- The Washington Times - Monday, February 22, 2021

Former House Speaker Newt Gingrich called Monday on New York Gov. Andrew Cuomo to resign after an ex-Trump official said that the state “stonewalled” Justice Department investigators seeking information on nursing home deaths.

“That’s explicitly obstruction. It is a crime,” the Republican Gingrich said on Fox News. “At a minimum, he has to resign. At a maximum, he has to be I think indicted.”

His comments came after John Daukas, who served last year as acting U.S. assistant attorney general for the Justice Department Civil Rights Division, said that the Cuomo administration may have committed federal criminal offenses by failing to cooperate with a request for state nursing home data.

Mr. Daukas said in a Sunday op-ed for the Wall Street Journal that the division began investigating New York in August over Mr.

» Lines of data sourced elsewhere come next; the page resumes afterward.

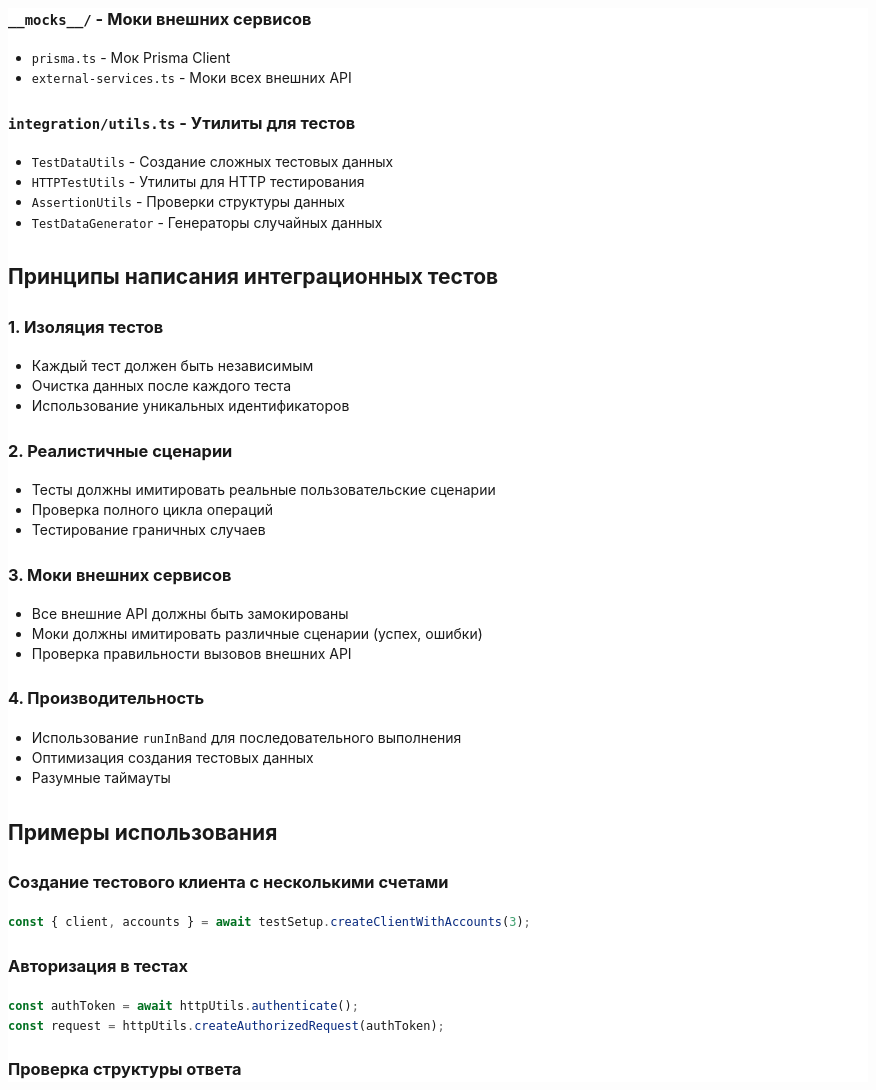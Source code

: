 ### `__mocks__/` - Моки внешних сервисов
- `prisma.ts` - Мок Prisma Client
- `external-services.ts` - Моки всех внешних API

### `integration/utils.ts` - Утилиты для тестов
- `TestDataUtils` - Создание сложных тестовых данных
- `HTTPTestUtils` - Утилиты для HTTP тестирования
- `AssertionUtils` - Проверки структуры данных
- `TestDataGenerator` - Генераторы случайных данных

## Принципы написания интеграционных тестов

### 1. Изоляция тестов
- Каждый тест должен быть независимым
- Очистка данных после каждого теста
- Использование уникальных идентификаторов

### 2. Реалистичные сценарии
- Тесты должны имитировать реальные пользовательские сценарии
- Проверка полного цикла операций
- Тестирование граничных случаев

### 3. Моки внешних сервисов
- Все внешние API должны быть замокированы
- Моки должны имитировать различные сценарии (успех, ошибки)
- Проверка правильности вызовов внешних API

### 4. Производительность
- Использование `runInBand` для последовательного выполнения
- Оптимизация создания тестовых данных
- Разумные таймауты

## Примеры использования

### Создание тестового клиента с несколькими счетами

```typescript
const { client, accounts } = await testSetup.createClientWithAccounts(3);
```

### Авторизация в тестах

```typescript
const authToken = await httpUtils.authenticate();
const request = httpUtils.createAuthorizedRequest(authToken);
```

### Проверка структуры ответа
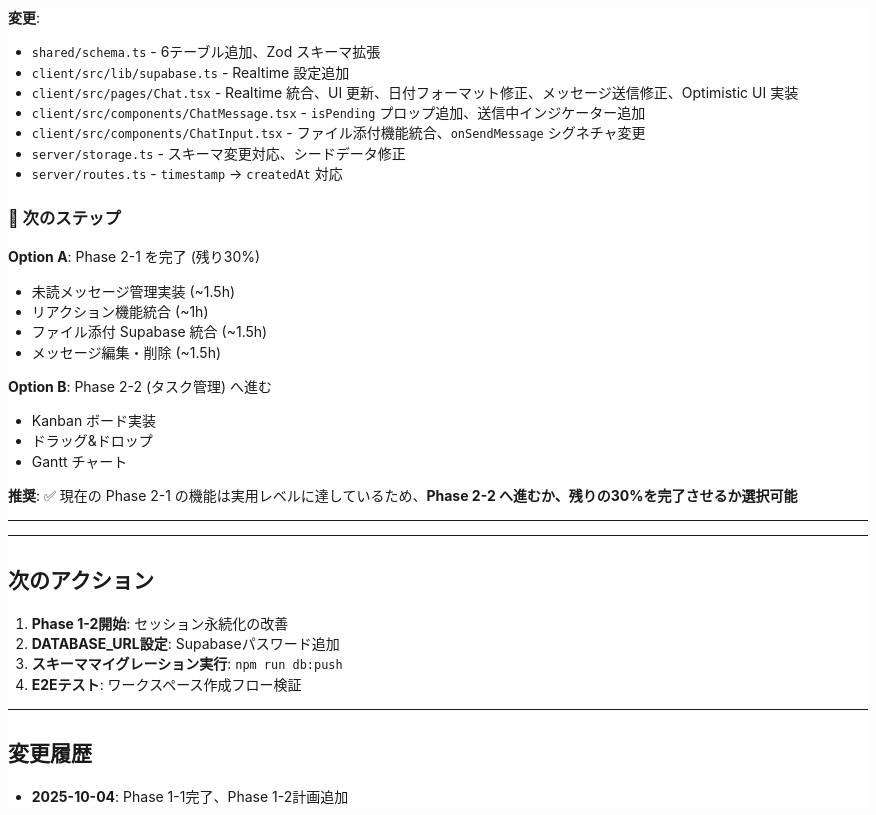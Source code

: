 **変更**:
- `shared/schema.ts` - 6テーブル追加、Zod スキーマ拡張
- `client/src/lib/supabase.ts` - Realtime 設定追加
- `client/src/pages/Chat.tsx` - Realtime 統合、UI 更新、日付フォーマット修正、メッセージ送信修正、Optimistic UI 実装
- `client/src/components/ChatMessage.tsx` - `isPending` プロップ追加、送信中インジケーター追加
- `client/src/components/ChatInput.tsx` - ファイル添付機能統合、`onSendMessage` シグネチャ変更
- `server/storage.ts` - スキーマ変更対応、シードデータ修正
- `server/routes.ts` - `timestamp` → `createdAt` 対応

### 🎯 次のステップ

**Option A**: Phase 2-1 を完了 (残り30%)
- 未読メッセージ管理実装 (~1.5h)
- リアクション機能統合 (~1h)
- ファイル添付 Supabase 統合 (~1.5h)
- メッセージ編集・削除 (~1.5h)

**Option B**: Phase 2-2 (タスク管理) へ進む
- Kanban ボード実装
- ドラッグ&ドロップ
- Gantt チャート

**推奨**: ✅ 現在の Phase 2-1 の機能は実用レベルに達しているため、**Phase 2-2 へ進むか、残りの30%を完了させるか選択可能**

---

---

## 次のアクション

1. **Phase 1-2開始**: セッション永続化の改善
2. **DATABASE_URL設定**: Supabaseパスワード追加
3. **スキーママイグレーション実行**: `npm run db:push`
4. **E2Eテスト**: ワークスペース作成フロー検証

---

## 変更履歴

- **2025-10-04**: Phase 1-1完了、Phase 1-2計画追加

Cuomo’s claims that his state’s nursing home deaths from the novel coronavirus were lower than those of most states.

A month later, the department received data from New York that showed reported deaths from government-run senior long-term care facilities, which account for less than 5% of the state total, were a third higher than previously reported.

After the department followed up with a request for data about the state’s 600 private nursing homes, “New York stonewalled and didn’t produce anything throughout the rest of the year,” Mr. Daukas said on “Fox & Friends.”

He speculated state officials were “perhaps waiting for a change in administration,” citing Cuomo aide Melissa DeRosa, who told Democratic state legislators in a private call earlier this month that officials “froze” over concerns that the data would be used against them.

“Ms. DeRosa’s reported admissions indicate the Cuomo administration’s conduct wasn’t merely negligent, but intentional and perhaps criminal,” Mr. Daukas said in the op-ed. “Numerous federal criminal statutes could apply. It’s a crime to make false statements to the federal government. It’s also a crime to conceal information and otherwise obstruct government investigations.”

Mr. Cuomo, who has denied allegations of a cover-up, faces mounting criticism over his handling of nursing homes stemming from his March 25 order requiring senior facilities to accept stable COVID-19 patients. The order was effectively rescinded May 10.

Mr. Daukas said that “something that’s often overlooked [is] the order prohibited the nursing homes from testing those people to determine if they had Covid, so those people were put back in with a very vulnerable population.”

New York had more than 32,000 COVID-19 deaths by the end of the summer, twice as many as any other state.

More than 15,000 New York nursing home patients died of the virus, according to state figures released last month after the state attorney general’s office found such deaths had been underreported by as much as 50%.

Mr. Cuomo has insisted that his administration has always released accurate data and blamed the uproar on partisan politics. He faces calls for a state investigation and efforts by state legislators, including Democrats, to strip him of his emergency pandemic powers.

State Republicans have also called for the formation of an Impeachment Commission, while 

Democratic Assemblymember Ron Kim, a Cuomo critic, raised the impeachment scenario in a Monday tweet.

Cuomo abused his powers to hide life and death information from the Department of Justice that prevented lawmakers from legislating — like fully repealing corporate immunity for nursing homes,” Mr. Kim tweeted. “That is an impeachable offense.”

Mr. Cuomo announced Friday sweeping nursing home legislation to “increase transparency, hold nursing home operators accountable for misconduct and help ensure facilities are prioritizing patient care over profits.”

The attorney general’s report said the state had not counted nursing home patients who died in hospitals, while Mr. Daukas noted that the Centers for Medicare and Medicaid Services did not require states to report nursing home deaths until mid-May.

“But New York officials knew the data they reported to CMS only went back to mid-May,” Mr. Daukas said. “The Cuomo administration misled the public when it relied on that data to claim in late September that the state’s total nursing home deaths were low.”